Teacher shortages. The public clearly understands the importance of well-prepared teachers: 82 percent believe that the "recruitment and retention of better teachers is the most important measure for improving public schools, more effective than investing in computers or smaller class size" (Education Commission of the States, p. 6). In the early twenty-first century there may be as many as one million new teachers hired because of turnover, retirement, and the fact that the typical teaching career has shortened to approximately eleven years. If the school-age population continues to increase, another million teachers may be needed. While all districts face occasional selected shortages of special education teachers, bilingual teachers, and mathematics or science teachers, the major impact of the current and continuing teacher shortage falls on the urban school districts. These are the teaching positions that many traditionally prepared teachers are unwilling to take. This problem is confounded by the fact that many urban districts must lay off teachers to make up for budget deficits in a given year while they are simultaneously recruiting teachers to remedy their chronic shortages.

In the states that prepare a majority of the teachers in traditional university-based programs, more than half of those who graduate and are licensed never take teaching positions. Of those who do enter the classroom, according to a report from the Education Commission of the States, up to one-third have not only left their initial positions but the teaching profession as well by five years after graduation.

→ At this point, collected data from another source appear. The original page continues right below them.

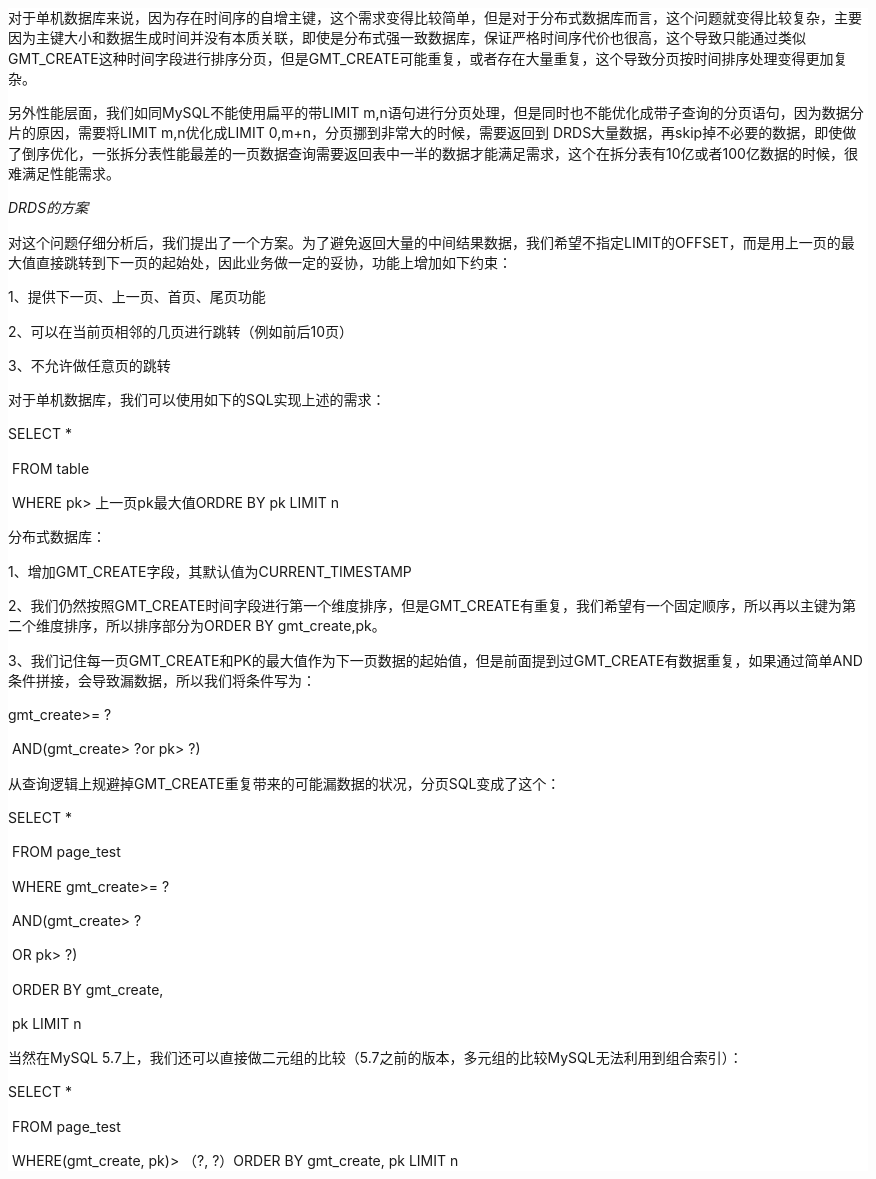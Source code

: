 对于单机数据库来说，因为存在时间序的自增主键，这个需求变得比较简单，但是对于分布式数据库而言，这个问题就变得比较复杂，主要因为主键大小和数据生成时间并没有本质关联，即使是分布式强一致数据库，保证严格时间序代价也很高，这个导致只能通过类似GMT_CREATE这种时间字段进行排序分页，但是GMT_CREATE可能重复，或者存在大量重复，这个导致分页按时间排序处理变得更加复杂。

另外性能层面，我们如同MySQL不能使用扁平的带LIMIT m,n语句进行分页处理，但是同时也不能优化成带子查询的分页语句，因为数据分片的原因，需要将LIMIT m,n优化成LIMIT 0,m+n，分页挪到非常大的时候，需要返回到 DRDS大量数据，再skip掉不必要的数据，即使做了倒序优化，一张拆分表性能最差的一页数据查询需要返回表中一半的数据才能满足需求，这个在拆分表有10亿或者100亿数据的时候，很难满足性能需求。

 

*DRDS的方案*

对这个问题仔细分析后，我们提出了一个方案。为了避免返回大量的中间结果数据，我们希望不指定LIMIT的OFFSET，而是用上一页的最大值直接跳转到下一页的起始处，因此业务做一定的妥协，功能上增加如下约束：

 1、提供下一页、上一页、首页、尾页功能

 2、可以在当前页相邻的几页进行跳转（例如前后10页）

 3、不允许做任意页的跳转 

对于单机数据库，我们可以使用如下的SQL实现上述的需求：

SELECT *

​    FROM table

​    WHERE pk> 上一页pk最大值ORDRE BY pk LIMIT n

分布式数据库：

1、增加GMT_CREATE字段，其默认值为CURRENT_TIMESTAMP

2、我们仍然按照GMT_CREATE时间字段进行第一个维度排序，但是GMT_CREATE有重复，我们希望有一个固定顺序，所以再以主键为第二个维度排序，所以排序部分为ORDER BY gmt_create,pk。

3、我们记住每一页GMT_CREATE和PK的最大值作为下一页数据的起始值，但是前面提到过GMT_CREATE有数据重复，如果通过简单AND条件拼接，会导致漏数据，所以我们将条件写为：

gmt_create>= ?

​    AND(gmt_create> ?or pk> ?)

从查询逻辑上规避掉GMT_CREATE重复带来的可能漏数据的状况，分页SQL变成了这个：

SELECT *

​    FROM page_test

​    WHERE gmt_create>= ?

​    AND(gmt_create> ?

​    OR pk> ?)

​    ORDER BY gmt_create,

​    pk LIMIT n

当然在MySQL 5.7上，我们还可以直接做二元组的比较（5.7之前的版本，多元组的比较MySQL无法利用到组合索引）：

SELECT *

​    FROM page_test

​    WHERE(gmt_create, pk)> （?, ?）ORDER BY gmt_create, pk LIMIT n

The typical teacher education graduate is a 22-year-old white female, who is monolingual and has little work or life experience. She will teach within fifty miles of where she herself attended school. The profile of teachers who succeed and stay in urban school districts differs in important respects. While they are still predominantly women, they are usually over thirty years of age, have attended urban schools themselves, have completed a bachelor's degree in college but not necessarily in education, have worked at other full-time jobs, and are parents themselves. This successful pool also contains a substantially higher number of individuals who are African American, Latino, and male. Typically, the teacher educators who serve as faculty in traditional university-based teacher preparation programs have had little or no teaching experience in urban school districts while those mentoring teachers in alternative licensure programs typically come from long, successful careers as teachers in urban districts.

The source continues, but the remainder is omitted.